Transaction overview
Oltre Impact SGR, an Italian investment firm focused on sustainable impact investments, acquired a 55% stake in THEMOIRè and OOF Wear, two leading Italian fashion brands known for their sustainability practices. The deal has a value of $6 million (€6.2 million), with the exact closing date not disclosed but presumed to be recent given the announcement's timing. Both THEMOIRè and OOF Wear have gained recognition in the market for producing high-quality products using eco-friendly materials, positioning them as pioneers in the sustainable fashion sector.
Deal structure and financing
The acquisition by Oltre Impact SGR is structured as a 55% equity stake with no specific details on debt or other forms of financing disclosed. Lead banks involved in facilitating this transaction are not specified. Given the relatively modest deal size of $6 million, it is likely that the financing was self-funded through existing resources rather than external bank loans. No information has been released regarding any seller retained stake, lock-up agreements for key personnel, or IPO options post-acquisition.
Strategic context
Oltre Impact SGR's decision to invest in THEMOIRè and OOF Wear reflects a strategic shift towards sustainable fashion brands with significant growth potential and market recognition for quality products and environmental focus. Both companies have established themselves as leaders in the Italian luxury goods sector, known for innovative designs and eco-friendly production processes. The acquisition aims to accelerate these brands' growth while maintaining their commitment to sustainability through support in areas such as supply chain optimization, material sourcing, and environmental impact measurement using tools like Life Cycle Assessment (LCA). For THEMOIRè, founded by Salar Bicheranloo and Francesca Monaco in 2019, the deal provides a substantial boost for its ongoing development.

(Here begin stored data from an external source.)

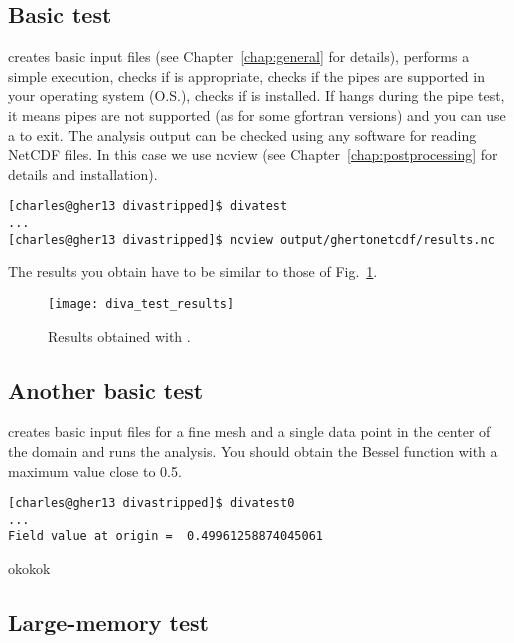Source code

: \subsection{Basic test}

 creates basic input files (see Chapter~\ref{chap:general} for details), performs a simple \diva execution,
checks if  is appropriate, checks if the pipes are supported in your operating system (O.S.), checks if 
is installed.
If  hangs during the pipe test, it means pipes are not supported (as for some gfortran versions) 
and you can use a  to exit. The analysis output can be checked using any software for reading 
NetCDF files. In this case we use ncview (see Chapter~\ref{chap:postprocessing} for details and installation). 

\begin{lstlisting}[style=Bash]
[charles@gher13 divastripped]$ divatest
...
[charles@gher13 divastripped]$ ncview output/ghertonetcdf/results.nc
\end{lstlisting}
The results you obtain have to be similar to those of Fig.~\ref{fig:diva_test_results}.

\begin{figure}[H]
\centering 
\texttt{[image: diva\_test\_results]}
\caption{Results obtained with .\label{fig:diva_test_results}}
\end{figure}


\subsection{Another basic test}

 creates basic input files for a fine mesh and a single data point in the center of the domain and runs the analysis. You should obtain the  Bessel function with a maximum value close to 0.5.

\begin{lstlisting}[style=Bash]
[charles@gher13 divastripped]$ divatest0
...
Field value at origin =  0.49961258874045061
\end{lstlisting}

\info okokok


\subsection{Large-memory test}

Similarly, OOF Wear benefits from enhanced operational support to further its mission of producing outerwear with recycled materials.
Regulatory path
As this is an intra-European acquisition valued at $6 million (€6.2 million), regulatory scrutiny was likely limited and primarily focused on the EU's merger control regime under the European Commission’s thresholds, which typically apply to transactions exceeding €430 million in value for the relevant markets. Given the deal size being well below these thresholds, no significant antitrust concerns were raised by regulators. Consequently, the transaction did not necessitate formal filings with authorities and proceeded without major regulatory hurdles or required remedies.
The primary jurisdictions involved are Italy due to both the acquirer’s and target companies’ locations, ensuring compliance with national laws governing corporate acquisitions within the country.